É este o título curioso e bem arquitectado, num trocadilho feliz, da nova exposição do Museu Berardo, no CCB, que pretende renovar anualmente a sua exposição permanente, de acordo com o que tenho lido a este respeito.
Apresentada como um percurso da figuração na pintura dos últimos cinquenta anos, esta exposição contempla obras de diversos autores. Mas foram as telas de Paula Rego, Noronha da Costa e Julião Sarmento as que mais me cativaram, por uma empatia estética. A pintura figurativa, influenciada pela fotografia, o cinema ou o multimédia, pretende reter imagens do real, sendo que os "transforma", interpretando-o, numa óptica mais próxima do sentimento do que da visão nua e crua. Assim, e voltando ao meu sentir sobre Paula Rego, por exemplo, as criaturas que figuram nas suas telas falam-nos de lendas e contos mas, pela força da sua própria realidade, ganham vida própria, impõem-se-nos, e não se limitam tão somente a ilustrar a narrativa que lhes serviu de berço. Numa imagem que vem a propósito, este pequeno excerto de Henry Miller (in Trópico de Capricórnio, 1939) que, e em sintonia com o Comissário da Exposição Eric Corne, retirei do folheto de divulgação da mesma:
Já não olho nos olhos da mulher que tenho nos meus braços, mas atravesso-os a nado, cabeça, braço e perna inteira, e vejo que por detrás das órbitas do seus olhos se estende um mundo inexplorado, mundo de coisas futuras.

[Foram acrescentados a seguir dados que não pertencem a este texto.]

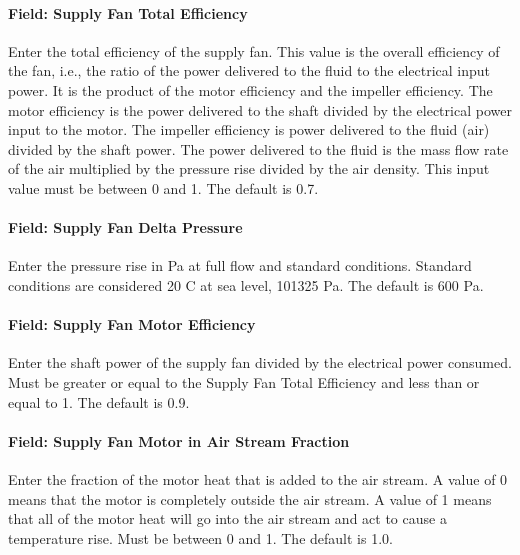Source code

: \paragraph{Field: Supply Fan Total Efficiency}\label{field-supply-fan-total-efficiency-6}

Enter the total efficiency of the supply fan. This value is the overall efficiency of the fan, i.e., the ratio of the power delivered to the fluid to the electrical input power. It is the product of the motor efficiency and the impeller efficiency. The motor efficiency is the power delivered to the shaft divided by the electrical power input to the motor. The impeller efficiency is power delivered to the fluid (air) divided by the shaft power. The power delivered to the fluid is the mass flow rate of the air multiplied by the pressure rise divided by the air density. This input value must be between 0 and 1. The default is 0.7.

\paragraph{Field: Supply Fan Delta Pressure}\label{field-supply-fan-delta-pressure-5}

Enter the pressure rise in Pa at full flow and standard conditions. Standard conditions are considered 20 C at sea level, 101325 Pa. The default is 600 Pa.

\paragraph{Field: Supply Fan Motor Efficiency}\label{field-supply-fan-motor-efficiency-6}

Enter the shaft power of the supply fan divided by the electrical power consumed. Must be greater or equal to the Supply Fan Total Efficiency and less than or equal to 1. The default is 0.9.

\paragraph{Field: Supply Fan Motor in Air Stream Fraction}\label{field-supply-fan-motor-in-air-stream-fraction-2}

Enter the fraction of the motor heat that is added to the air stream. A value of 0 means that the motor is completely outside the air stream. A value of 1 means that all of the motor heat will go into the air stream and act to cause a temperature rise. Must be between 0 and 1. The default is 1.0.


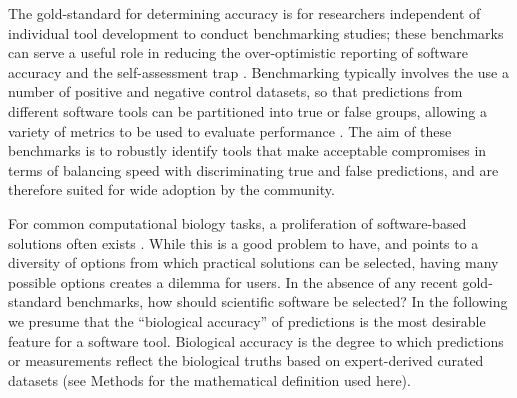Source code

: \documentclass{bmcart}
\begin{document}
The gold-standard for determining accuracy is for researchers independent
of individual tool development to conduct benchmarking studies{\color{black};} these benchmarks can serve a useful role in
reducing the over-optimistic reporting of software accuracy
\cite{Boulesteix2010-te,Jelizarow2010-zf,Weber:2019} and the self-assessment trap
\cite{Norel2011-cq,Buchka:2021a}. Benchmarking typically involves the use a number of
positive and negative control datasets, so that predictions from different software tools can be
partitioned into true or false groups, allowing a variety of metrics to be
used to evaluate performance
\cite{Egan1975-nd,Hall2012-kg,Weber:2019}.
The aim of these benchmarks is to robustly identify tools that
make acceptable compromises in terms of balancing speed with
discriminating true and false predictions, and are therefore suited
for wide adoption by the community.

For common computational biology tasks, a proliferation of
software-based solutions often exists
\cite{Felsenstein1995-ic,Altschul2013-bv,Henry2014-ut}. While
this is a good problem to have, and points to a
diversity of options from which practical solutions can be selected,
having many possible options creates a dilemma for users. In the absence of
any recent gold-standard benchmarks, how should scientific software be
selected? In the following we presume that the ``biological
accuracy'' of predictions is the most desirable feature for a software tool. Biological
accuracy is the degree to which predictions or measurements reflect
the biological truths based on expert-derived curated datasets (see Methods for the  mathematical definition used here). 
\end{document}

De salientar a presença de pintores de paragens mais distantes, como é o caso do filipino Manuel Ocampo ou do sul-africano William Kentridge, a que, normalmente, dificilmente temos acesso.

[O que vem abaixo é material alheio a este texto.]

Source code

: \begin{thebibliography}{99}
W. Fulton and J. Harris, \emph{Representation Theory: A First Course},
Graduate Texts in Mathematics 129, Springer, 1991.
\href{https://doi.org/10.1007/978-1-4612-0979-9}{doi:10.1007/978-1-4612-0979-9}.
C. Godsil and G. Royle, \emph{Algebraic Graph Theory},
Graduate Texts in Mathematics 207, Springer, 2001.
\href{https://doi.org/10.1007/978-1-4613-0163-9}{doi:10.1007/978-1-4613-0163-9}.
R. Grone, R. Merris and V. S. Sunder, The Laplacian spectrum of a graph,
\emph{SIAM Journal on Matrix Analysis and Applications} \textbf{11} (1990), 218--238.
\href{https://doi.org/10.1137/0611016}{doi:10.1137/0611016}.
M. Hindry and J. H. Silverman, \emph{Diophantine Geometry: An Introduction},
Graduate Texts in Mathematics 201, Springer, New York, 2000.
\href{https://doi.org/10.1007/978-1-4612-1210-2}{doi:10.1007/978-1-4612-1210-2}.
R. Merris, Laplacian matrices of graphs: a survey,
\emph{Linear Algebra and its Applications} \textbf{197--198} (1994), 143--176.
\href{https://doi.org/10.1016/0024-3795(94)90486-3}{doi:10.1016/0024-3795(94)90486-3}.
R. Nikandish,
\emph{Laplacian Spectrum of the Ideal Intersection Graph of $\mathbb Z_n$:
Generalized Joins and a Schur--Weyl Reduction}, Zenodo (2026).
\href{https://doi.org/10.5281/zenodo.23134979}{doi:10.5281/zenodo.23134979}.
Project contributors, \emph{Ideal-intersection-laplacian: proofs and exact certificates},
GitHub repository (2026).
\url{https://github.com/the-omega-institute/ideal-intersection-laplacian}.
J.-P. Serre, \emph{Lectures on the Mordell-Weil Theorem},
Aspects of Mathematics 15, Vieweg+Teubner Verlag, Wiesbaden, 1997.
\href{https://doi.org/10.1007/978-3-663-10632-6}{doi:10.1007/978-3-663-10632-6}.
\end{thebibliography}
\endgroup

Apesar de toda a polémica gerada em torno de Berardo (muitas vezes mais pela provocação da sua própria figura, tão mal-aceite nos meios intelectuais), e sem querer tomar partido pois, para isso, é necessário estar por dentro da política cultural e dos meandros do negócio, reconheço-lhe que trouxe uma vantagem para o público em geral: o livre acesso contribui para alguma democratização da arte, bem como uma rotatividade francamente apreciável das obras expostas. Faz-nos falta um museu de grande projecção, que não temos, como um Guggenheim, um Prado ou um Moma. Bem sei que a dimensão é diferente da dos países onde esses estão instalados, mas seria uma âncora que atrairia visitantes, turistas e consumidores de produtos culturais e que, consequentemente, imprimiria à cidade - ou ao País - uma dinâmica mais cosmopolita.
5 comentários:
Lb,
Nem mais. É o caso de Bilbao, por exemplo: se não fosse o Guggenheim, que canaliza milhares de visitantes, essa cidade passaria despercebida. Assim não! Por isso não podemos pensar que isto só se aplica às grandes cidades metropolitanas, europeias ou outras, e que nós nunca teríamos hipótese de concorrer no mesmo plano, por uma questão de dimensão ou projecção.

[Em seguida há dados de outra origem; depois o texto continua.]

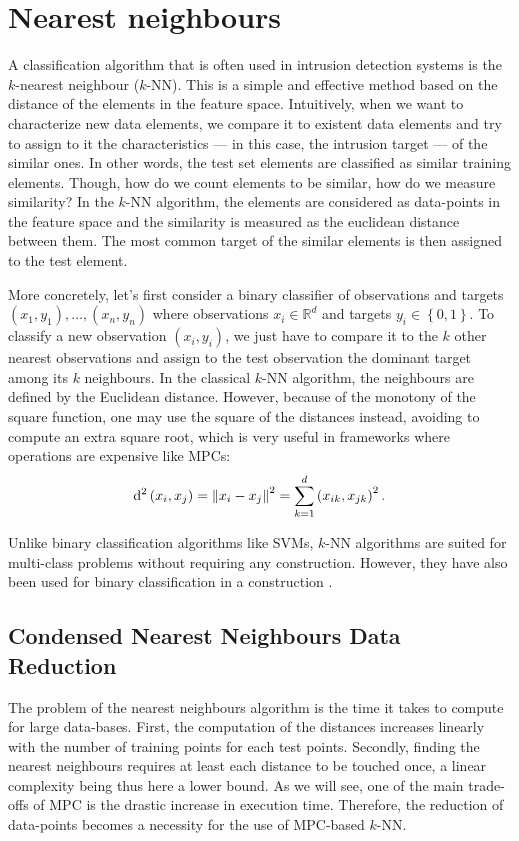 \section{Nearest neighbours}
A classification algorithm that is often used in intrusion detection systems is the $k$-nearest neighbour ($k$-NN). This is a simple and effective method based on the distance of the elements in the feature space. Intuitively, when we want to characterize new data elements, we compare it to existent data elements and try to assign to it the characteristics --- in this case, the intrusion target --- of the similar ones. In other words, the test set elements are classified as similar training elements. Though, how do we count elements to be similar, how do we measure similarity? In the $k$-NN algorithm, the elements are considered as data-points in the feature space and the similarity is measured as the euclidean distance between them. The most common target of the similar elements is then assigned to the test element.

More concretely, let's first consider a binary classifier of observations and targets $\left( x_1, y_1 \right), \ldots , \left( x_n, y_n \right)$ where observations $x_i \in \mathbb{R}^d$ and targets $y_i \in \left\{0,1\right\}$. To classify a new observation $\left( x_i, y_i \right)$, we just have to compare it to the $k$ other nearest observations and assign to the test observation the dominant target among its $k$ neighbours. In the classical $k$-NN algorithm, the neighbours are defined by the Euclidean distance. However, because of the monotony of the square function, one may use the square of the distances instead, avoiding to compute an extra square root, which is very useful in frameworks where operations are expensive like MPCs:
\begin{equation}
    \mathrm{d}^2\left( x_i, x_j \right) = \left\lVert x_i-x_j\right\rVert^2 = \sum_{k=1}^d \left( x_{ik}, x_{jk} \right)^2.
\end{equation}

Unlike binary classification algorithms like SVMs, $k$-NN algorithms are suited for multi-class problems without requiring any construction. However, they have also been used for binary classification in a construction \cite{Aburomman2016ASystem}. 

\subsection{Condensed Nearest Neighbours Data Reduction}
The problem of the nearest neighbours algorithm is the time it takes to compute for large data-bases. First, the computation of the distances increases linearly with the number of training points for each test points. Secondly, finding the nearest neighbours requires at least each distance to be touched once, a linear complexity being thus here a lower bound. As we will see, one of the main trade-offs of MPC is the drastic increase in execution time. Therefore, the reduction of data-points becomes a necessity for the use of MPC-based $k$-NN.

Lembro que Isabel Pires de Lima foi muito criticada pelo facto de ter pretendido trazer para cá um Hermitage. Houve mesmo algumas almas bem pensantes que a acusaram de megalómana.
Quanto à exposição, não vou perder.
Carlos,
Velhos do Restelo haverá sempre. E é claro que se devem pesar os prós e os contras destes projectos e aferir das prioridades. Mas penso que determinados investimentos, mesmo que à partida nos pareçam excessivos, podem revelar-se pólos de desenvolvimento para tudo o resto. E não devem ser encarados isoladamente, dissociados do todo.
... embora esteja muito mais de acordo com os critérios da agenda de Serralves no que às artes plásticas se refere e que, embora com entrada paga (excepção dos domingos) capitaliza mais visitantes que o CCB, não deixo de aplaudir a entrada livre na mostra do "Museu Berardo".
Também as artes plásticas em Portugal, não estão imunes aos problemas que a economia portuguesa atravessa. Trazer as grandes exposições que percorrem o mundo é caro e são elas que enchem os grandes espaços exposicionais. A Tate, o Momma, os Guggenheim´s ou a Reina Sofia, não se sobreviveriam apenas à sombra das suas "permanentes".
Legivel,
Concordo. Mas quando se construiu o CCB, por exemplo, muitas vozes se levantaram acusando-o de construção megalómana, entre outros mimos. O que aparentemente não é de todo prioritário por vezes pode revelar-se como um investimento de futuro.